Rolling out of bed I got up and got dressed. The sun shown in and spied upon the small specks of dust that floated through the air. I stood there and blew at them, watching as they scrambled away and were shoved into nothingness. "Goodmorning Maddie" I said, again I was talking to myself but it felt strangly normal considering the circumstances.

I walked out of my room, and the wood floor creaked under my feet. Walking down the hallway and into the living room I turned on all the lights and opened all the blinds, letting the light in and lighting up the morning. I had forgotten about the nightmare, so I went on living out the morning. I ate breakfast, brushed my teeth, and started shaping up the house. For no reason at all, I made sure that the place was spotless.

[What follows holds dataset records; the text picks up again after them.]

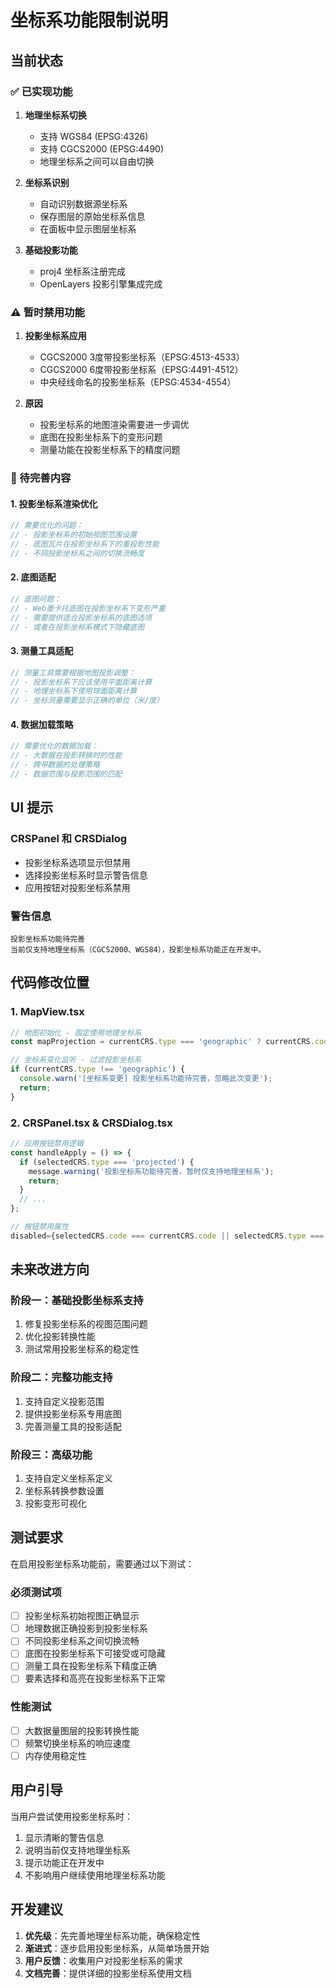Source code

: # 坐标系功能限制说明

## 当前状态

### ✅ 已实现功能

1. **地理坐标系切换**
   - 支持 WGS84 (EPSG:4326)
   - 支持 CGCS2000 (EPSG:4490)
   - 地理坐标系之间可以自由切换

2. **坐标系识别**
   - 自动识别数据源坐标系
   - 保存图层的原始坐标系信息
   - 在面板中显示图层坐标系

3. **基础投影功能**
   - proj4 坐标系注册完成
   - OpenLayers 投影引擎集成完成

### ⚠️ 暂时禁用功能

1. **投影坐标系应用**
   - CGCS2000 3度带投影坐标系（EPSG:4513-4533）
   - CGCS2000 6度带投影坐标系（EPSG:4491-4512）
   - 中央经线命名的投影坐标系（EPSG:4534-4554）

2. **原因**
   - 投影坐标系的地图渲染需要进一步调优
   - 底图在投影坐标系下的变形问题
   - 测量功能在投影坐标系下的精度问题

### 🚧 待完善内容

#### 1. 投影坐标系渲染优化
```typescript
// 需要优化的问题：
// - 投影坐标系的初始视图范围设置
// - 底图瓦片在投影坐标系下的重投影性能
// - 不同投影坐标系之间的切换流畅度
```

#### 2. 底图适配
```typescript
// 底图问题：
// - Web墨卡托底图在投影坐标系下变形严重
// - 需要提供适合投影坐标系的底图选项
// - 或者在投影坐标系模式下隐藏底图
```

#### 3. 测量工具适配
```typescript
// 测量工具需要根据地图投影调整：
// - 投影坐标系下应该使用平面距离计算
// - 地理坐标系下使用球面距离计算
// - 坐标测量需要显示正确的单位（米/度）
```

#### 4. 数据加载策略
```typescript
// 需要优化的数据加载：
// - 大数据在投影转换时的性能
// - 跨带数据的处理策略
// - 数据范围与投影范围的匹配
```

## UI 提示

### CRSPanel 和 CRSDialog
- 投影坐标系选项显示但禁用
- 选择投影坐标系时显示警告信息
- 应用按钮对投影坐标系禁用

### 警告信息
```
投影坐标系功能待完善
当前仅支持地理坐标系（CGCS2000、WGS84），投影坐标系功能正在开发中。
```

## 代码修改位置

### 1. MapView.tsx
```typescript
// 地图初始化 - 固定使用地理坐标系
const mapProjection = currentCRS.type === 'geographic' ? currentCRS.code : 'EPSG:4326';

// 坐标系变化监听 - 过滤投影坐标系
if (currentCRS.type !== 'geographic') {
  console.warn('[坐标系变更] 投影坐标系功能待完善，忽略此次变更');
  return;
}
```

### 2. CRSPanel.tsx & CRSDialog.tsx
```typescript
// 应用按钮禁用逻辑
const handleApply = () => {
  if (selectedCRS.type === 'projected') {
    message.warning('投影坐标系功能待完善，暂时仅支持地理坐标系');
    return;
  }
  // ...
};

// 按钮禁用属性
disabled={selectedCRS.code === currentCRS.code || selectedCRS.type === 'projected'}
```

## 未来改进方向

### 阶段一：基础投影坐标系支持
1. 修复投影坐标系的视图范围问题
2. 优化投影转换性能
3. 测试常用投影坐标系的稳定性

### 阶段二：完整功能支持
1. 支持自定义投影范围
2. 提供投影坐标系专用底图
3. 完善测量工具的投影适配

### 阶段三：高级功能
1. 支持自定义坐标系定义
2. 坐标系转换参数设置
3. 投影变形可视化

## 测试要求

在启用投影坐标系功能前，需要通过以下测试：

### 必须测试项
- [ ] 投影坐标系初始视图正确显示
- [ ] 地理数据正确投影到投影坐标系
- [ ] 不同投影坐标系之间切换流畅
- [ ] 底图在投影坐标系下可接受或可隐藏
- [ ] 测量工具在投影坐标系下精度正确
- [ ] 要素选择和高亮在投影坐标系下正常

### 性能测试
- [ ] 大数据量图层的投影转换性能
- [ ] 频繁切换坐标系的响应速度
- [ ] 内存使用稳定性

## 用户引导

当用户尝试使用投影坐标系时：
1. 显示清晰的警告信息
2. 说明当前仅支持地理坐标系
3. 提示功能正在开发中
4. 不影响用户继续使用地理坐标系功能

## 开发建议

1. **优先级**：先完善地理坐标系功能，确保稳定性
2. **渐进式**：逐步启用投影坐标系，从简单场景开始
3. **用户反馈**：收集用户对投影坐标系的需求
4. **文档完善**：提供详细的投影坐标系使用文档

"It's a great morning don't you think?" you get used to one sided conversations, so I'm going to spare you the details, but my happiness was definitely evident and seemingly endless. I opened the back door and walked out on the back porch, the sun light fell down and sang it's jubilant song, my smile widened and I loved it and I loved everything in the world. I walked back inside and closed the door. I sat down on the couch and started reading the news from 2008, five years ago, and read the politics section. Not the most fascinating article, but I was still in a good mood.

If I had known, what was going to happen in the future, like I already knew about the politics of 2008, I wouldn't have been happy. I wouldnt have been wasting time. Because in that minute, I put the newspaper down. I wanted to walk outside again and smell the air and see the sunshine. So I got up and walked to the front door. I opened it, and looked outside, but my eyes never made it high enough to see the sun. I was looking straight down, because right on my door step, was a letter and a red rose. But that's impossible, because I was the only one left, there was no one there to put it there. I was supposed to be alone...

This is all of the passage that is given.